Oct 05

Although I’m not a great programmer, I do enjoy programming. To be a great programmer I’d need more talent, a better understanding of maths and the time to work on code all day, every day. I barely manage to get a few hours a month to indulge and I have a hard time getting my head around generics, but I love the challenge.

It’s like the ultimate text adventure game, where there’s no set solution and only your own logic (or lack of it) to rely on. Results can feel quick and dirty, or refined and sublime. Either way, the satisfaction you get from seeing an idea through from a potential solution in your head to a prototype that works is difficult to beat.

I’m like the boy in the Big Ball of String book by Marion Holland: “I jumped into bed, with my string in a ball.

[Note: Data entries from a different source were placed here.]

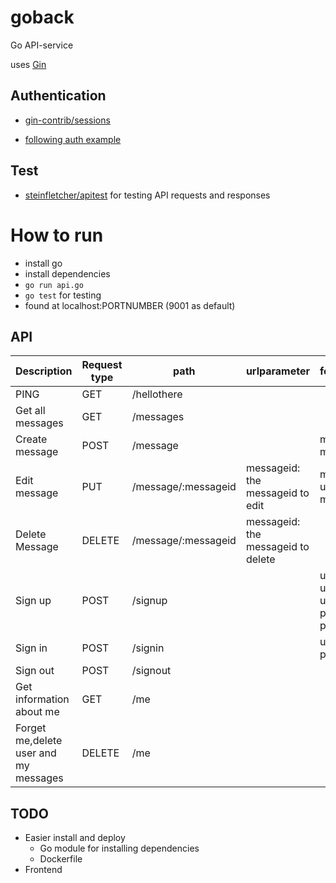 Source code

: # goback
Go API-service 

uses [Gin](https://github.com/gin-gonic/gin)
## Authentication
* [gin-contrib/sessions](https://github.com/gin-contrib/sessions)

* [following auth example](https://github.com/Depado/gin-auth-example/blob/master/main.go)

## Test
* [steinfletcher/apitest](https://github.com/steinfletcher/apitest) for testing API requests and responses
# How to run
* install go
* install dependencies
* `go run api.go`
* `go test` for testing
* found at localhost:PORTNUMBER (9001 as default)
  
## API
| Description 	| Request type 	| path 	| urlparameter 	| formparameters 	| Requires authentication 	|
|-	|-	|-	|-	|-	|-	|
| PING 	| GET 	| /hellothere 	|  	|  	|  	|
| Get all messages 	| GET 	| /messages 	|  	|  	|  	|
| Create message 	| POST 	| /message 	|  	| message: the message 	| true 	|
| Edit message 	| PUT 	| /message/:messageid 	| messageid: the messageid to edit 	| message: the updated message 	| true 	|
| Delete Message 	| DELETE 	| /message/:messageid 	| messageid: the messageid to delete 	|  	| true 	|
| Sign up 	| POST 	| /signup 	|  	| username: a unique username <br>password: a password 	|  	|
| Sign in 	| POST 	| /signin 	|  	| username<br>password 	|  	|
| Sign out 	| POST 	| /signout 	|  	|  	| (true) 	|
| Get information about me 	| GET 	| /me 	|  	|  	| true 	|
| Forget me,delete user and my messages 	| DELETE 	| /me 	|  	|  	| true 	|
## TODO
* Easier install and deploy
  * Go module for installing dependencies
  * Dockerfile 
* Frontend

With my string. With my string, I can do ANYTHING.” It makes me wish I’d left school at 16 to follow Andrew Braybrook and Mike Singleton into the bedroom programmer sunset before games companies started to need teams of 200 people and a budget bigger than Avatar’s.

But if you’d asked me 20 years ago what the average programming language would look like in 2011, I would have guessed at one feature that’s never going to appear. I’d expect application development to be as easy as using a word processor – perhaps easier. But it’s not, and in many ways it’s getting more complicated. If PCs were like programming languages, we’d still be looking at green screens and a text interface.

Languages just don’t seem to have adapted to the processing power revolution. Instead of becoming magnitudes easier to use, they seem to have become magnitudes more complex. The limited capacity of older machines meant there was only so much a compiler could squeeze into memory, whereas in the 21st century, while interpreted languages like JavaScript and Python can be very easy to use, extensions make them spiral quickly into complexity.

Programming now has more to do with the APIs and platform you’re using. Building a GTK application with Python doesn’t remove the complexity of GTK, it just makes it more terrifyingly accessible. That’s because it’s hard. Despite more people describing themselves as developers, from website creators to game designers, the average programming language still requires a good working knowledge of the syntax, a mastery of whatever APIs you need to use and the pragmatic ability to piece all these pieces together with the toolchain.

In many ways, Ada Lovelace had it easy. She may have had to wind the cogs of Babbage’s analytical engine herself, but she’d need only to memorise the syntax of three care types – operation, variable and memory, to convert her mathematical functions into steampunk. Less used to be more.

I spoke to Rob Pike recently. He was one of the original members of the Unix team at Bell Labs, and currently creates languages at Google. His latest language, Go, was designed to make programming concurrency as easy and as accessible because, I suppose, Google is made of server farms. The language is also open source and available for Linux, OS X and now Windows. With Go, you can spread the processing load of a task across different threads as easily as you can print characters to the screen, and it compiles in a fraction of the time a C project would.

It’s a language built for a specific niche, and Rob told me he thinks that’s why there’s no single, easy to use language or environment. There are just too many niches that require specific languages. That may be why there’s been a renaissance in languages like Ruby and Scheme, and not Visual Basic. Rob also said that he thought it was still vitally important that computer science students are still taught the fundamentals of logical programming like registers, pointers, addresses and memory allocation to be an effective programmer. I argued that it shouldn’t be necessary unless you’re a low-level hardware developer, but I now realise Rob is right.

Even today, to make your code as efficient as possible, you need to be aware of exactly the same low-level reasoning as you did 30 years ago. That’s not because you’ve only got 2kB of storage – it’s because your code is likely to be run millions of times a second, on multiple CPUs, as your application is accessed by the world through a website. Writing a string comparison function in assembler could save you billions of instructions, as well as heat and energy units. It seems that the revolution of semi-conductor design has been offset by the number of people who are using it. Performance breeds complexity.